Though the medicine for Tuberculosis is less expensive and accessible, the decision for doctors in remote areas to send Tuberculosis patients to city Tuberculosis centers for treatments is still a no decision. The doctor can’t send the patient to the city for treatment because Tuberculosis medicines have to be taken continually for about six months for total recovery. If the medicine is stopped for a while, the disease isn’t eradicated and may flair up in a form that has developed resistance to the current drug. This form of tuberculosis may spread in the patient’s hometown and by the time a Tuberculosis center is set up near the area it may be impossible to cure. That is the problem that currently plagues Russia’s Tuberculosis victims. Nonprofit organizations had set up shop in Russia when they were finally allowed by the government to provide medicine for Tuberculosis patients. Due to political problems they were forced to abandon their project midway, which resulted in a large number of patients with drug resistant bacteria. In Liberia, the interruption is usually caused by the fact that the patient cannot support himself in the city. Jobs are difficult to find in the city, even for healthy individuals. So doctors are faced with the difficult decision of not sending the patients for treatment for fear of the long-term consequences it may have on the Tuberculosis population.
Doctor Soong stresses how we humans have such incredibly wonderful possibilities, which can often be hindered by how we often set limitations for ourselves. He says that if we truly desire to do something, we would try to surmount all obstacles in order to gain our heart’s desire. We often give ourselves excuses. But if something wants to be done, then we must set out now. Ask the practical questions – why, what, when, where, and how – instead of dwelling on the difficulties that may arise.
Doctor Soong also introduced a novel concept: the fact that aid to Africa cannot simply be about money. He says that though the people need the money, they often detest the givers. Giving has to have a quality of respect – the giver respects the receiver and the receiver respects the giver. So in our care for Africa we must not simply dispense our duty by giving them charity. Attitude matters. This is a delicate and important issue when considering aid.
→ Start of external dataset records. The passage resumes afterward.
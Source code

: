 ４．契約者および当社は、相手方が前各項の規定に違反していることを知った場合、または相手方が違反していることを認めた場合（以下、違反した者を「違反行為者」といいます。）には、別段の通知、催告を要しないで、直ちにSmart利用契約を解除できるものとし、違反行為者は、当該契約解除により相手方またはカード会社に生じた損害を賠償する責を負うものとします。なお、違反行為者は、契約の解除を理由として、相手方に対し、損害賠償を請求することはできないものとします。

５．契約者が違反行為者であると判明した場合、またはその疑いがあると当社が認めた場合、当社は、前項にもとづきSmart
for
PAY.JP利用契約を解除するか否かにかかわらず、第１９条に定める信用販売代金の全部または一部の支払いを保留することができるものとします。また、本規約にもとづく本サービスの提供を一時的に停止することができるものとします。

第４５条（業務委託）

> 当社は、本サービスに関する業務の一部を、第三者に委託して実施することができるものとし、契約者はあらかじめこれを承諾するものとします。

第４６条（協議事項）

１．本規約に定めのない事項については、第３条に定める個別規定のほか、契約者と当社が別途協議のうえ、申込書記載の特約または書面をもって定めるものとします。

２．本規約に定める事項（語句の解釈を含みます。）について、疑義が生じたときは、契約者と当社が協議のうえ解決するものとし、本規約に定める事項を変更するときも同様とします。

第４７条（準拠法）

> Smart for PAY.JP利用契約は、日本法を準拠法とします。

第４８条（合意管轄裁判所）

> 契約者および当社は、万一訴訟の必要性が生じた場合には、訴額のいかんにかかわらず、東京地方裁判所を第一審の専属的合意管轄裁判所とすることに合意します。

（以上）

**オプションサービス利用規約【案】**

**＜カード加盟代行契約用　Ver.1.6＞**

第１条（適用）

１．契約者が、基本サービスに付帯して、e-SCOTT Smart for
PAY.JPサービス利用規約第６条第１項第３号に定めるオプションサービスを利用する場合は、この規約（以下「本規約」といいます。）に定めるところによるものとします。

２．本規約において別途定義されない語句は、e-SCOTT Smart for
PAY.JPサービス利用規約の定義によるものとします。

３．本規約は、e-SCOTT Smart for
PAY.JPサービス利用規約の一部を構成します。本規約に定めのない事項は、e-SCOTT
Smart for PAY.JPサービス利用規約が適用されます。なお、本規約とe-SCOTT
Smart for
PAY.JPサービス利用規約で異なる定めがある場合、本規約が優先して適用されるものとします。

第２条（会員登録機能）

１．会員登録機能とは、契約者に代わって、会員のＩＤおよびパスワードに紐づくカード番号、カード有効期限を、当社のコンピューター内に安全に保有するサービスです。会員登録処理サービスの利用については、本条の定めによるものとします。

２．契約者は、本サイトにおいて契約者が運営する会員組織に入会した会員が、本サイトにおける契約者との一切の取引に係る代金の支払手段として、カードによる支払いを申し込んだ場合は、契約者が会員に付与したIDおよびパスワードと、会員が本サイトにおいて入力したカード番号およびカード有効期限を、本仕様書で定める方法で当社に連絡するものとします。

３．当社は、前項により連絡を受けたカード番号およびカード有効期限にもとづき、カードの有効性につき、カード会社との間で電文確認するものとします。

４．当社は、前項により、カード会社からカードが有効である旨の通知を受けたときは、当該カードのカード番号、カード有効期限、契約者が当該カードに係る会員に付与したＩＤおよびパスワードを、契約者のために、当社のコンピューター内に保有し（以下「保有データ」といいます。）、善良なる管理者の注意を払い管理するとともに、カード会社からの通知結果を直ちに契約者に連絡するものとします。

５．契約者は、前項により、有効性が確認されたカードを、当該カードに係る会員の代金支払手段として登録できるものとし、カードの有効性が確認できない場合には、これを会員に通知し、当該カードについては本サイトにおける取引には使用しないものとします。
Though Doctor Soong says that giving is a wonderful joy, there are still many difficulties in the task as a Doctor of MSF, first of all is the disparity between ideals and facts. Despite how empowering such an ideal may be, it is drudging, difficult, extremely soul tiring work… facing the lack of resources and hands, the endless over-surge of patients and the sense that one’s work has not made as much impact as wished for. A doctor at MSF once joked that the best thing a doctor can do before he left is not to make things worse than they are. The work is important, it saves lives, but it is still very soul tiring. That is why MSF doctors usually do not stay in a mission above a year. After a year it often becomes routine, and if the doctor loses passion for the job not only is it bleak for the doctor but does no good for the patients as well. Doctor Soong went through extremely difficult lows during his time there and almost considered quitting at a time. However, he still extended his three month trial period to a ten month mission. He says that the idea of going back to do the work is still appealing. But when he thinks about it doing it throughout his life may soon lose its appeal. He believes that it will be more fulfilling if he can inspire others to follow him the next time he goes back. And that is what he has been doing upon his return to Taiwan – making speeches and showing pictures of his trip to inspire the people in Taiwan to help those in countries less privileged than ours.
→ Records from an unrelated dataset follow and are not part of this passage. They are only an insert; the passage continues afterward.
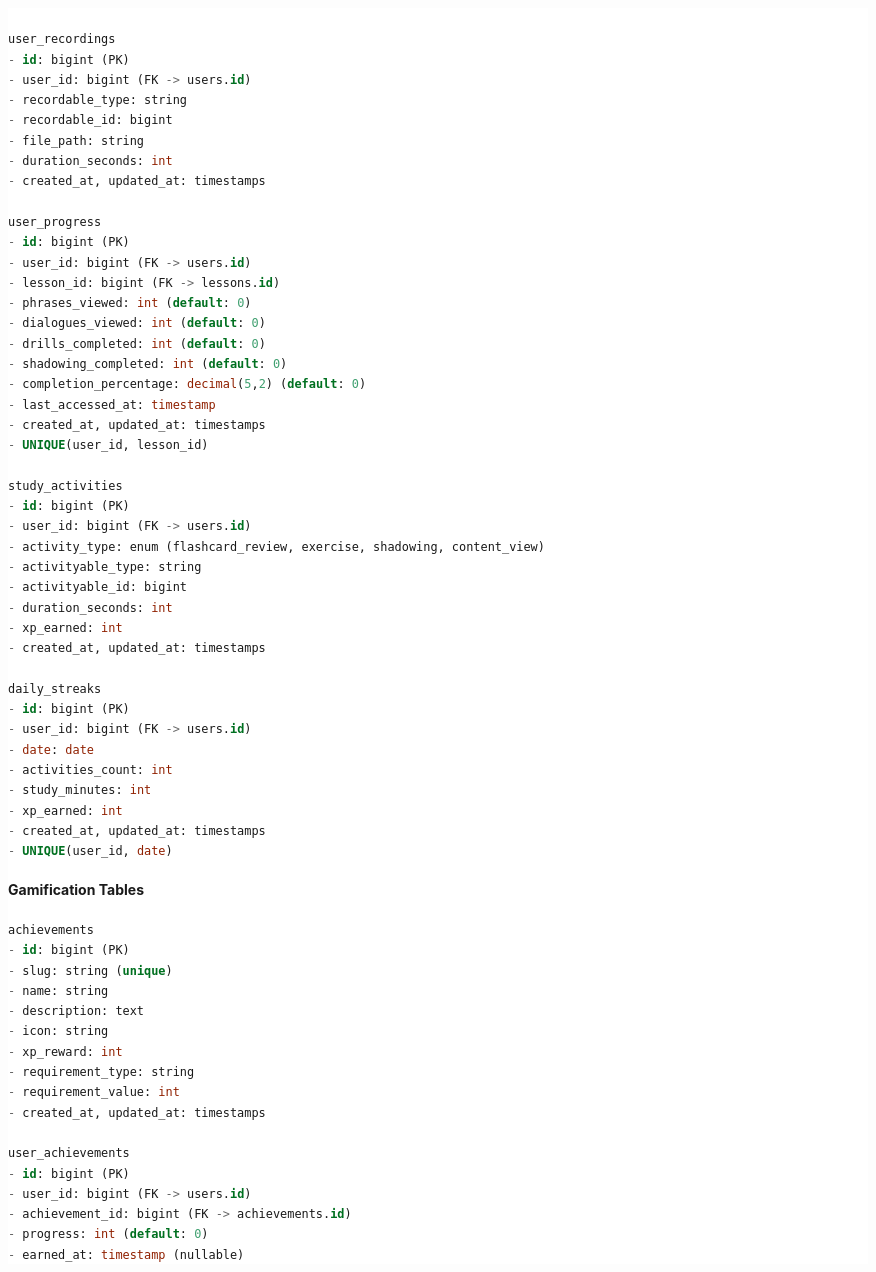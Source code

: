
 ```sql

user_recordings
- id: bigint (PK)
- user_id: bigint (FK -> users.id)
- recordable_type: string
- recordable_id: bigint
- file_path: string
- duration_seconds: int
- created_at, updated_at: timestamps

user_progress
- id: bigint (PK)
- user_id: bigint (FK -> users.id)
- lesson_id: bigint (FK -> lessons.id)
- phrases_viewed: int (default: 0)
- dialogues_viewed: int (default: 0)
- drills_completed: int (default: 0)
- shadowing_completed: int (default: 0)
- completion_percentage: decimal(5,2) (default: 0)
- last_accessed_at: timestamp
- created_at, updated_at: timestamps
- UNIQUE(user_id, lesson_id)

study_activities
- id: bigint (PK)
- user_id: bigint (FK -> users.id)
- activity_type: enum (flashcard_review, exercise, shadowing, content_view)
- activityable_type: string
- activityable_id: bigint
- duration_seconds: int
- xp_earned: int
- created_at, updated_at: timestamps

daily_streaks
- id: bigint (PK)
- user_id: bigint (FK -> users.id)
- date: date
- activities_count: int
- study_minutes: int
- xp_earned: int
- created_at, updated_at: timestamps
- UNIQUE(user_id, date)
```

#### Gamification Tables

```sql
achievements
- id: bigint (PK)
- slug: string (unique)
- name: string
- description: text
- icon: string
- xp_reward: int
- requirement_type: string
- requirement_value: int
- created_at, updated_at: timestamps

user_achievements
- id: bigint (PK)
- user_id: bigint (FK -> users.id)
- achievement_id: bigint (FK -> achievements.id)
- progress: int (default: 0)
- earned_at: timestamp (nullable)
```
Finally he encouraged us to travel widely, best of all solo, and by doing so learn how to solve problems independently. He says that we should start from the easier countries, like Japan or Western Europe, and then gradually work into the more remote and difficult places, like India and Tibet.
Overall his speech tells us that it is important to help, but we must follow our heart in this matter. Only if we are willing to give will the giving be meaningful.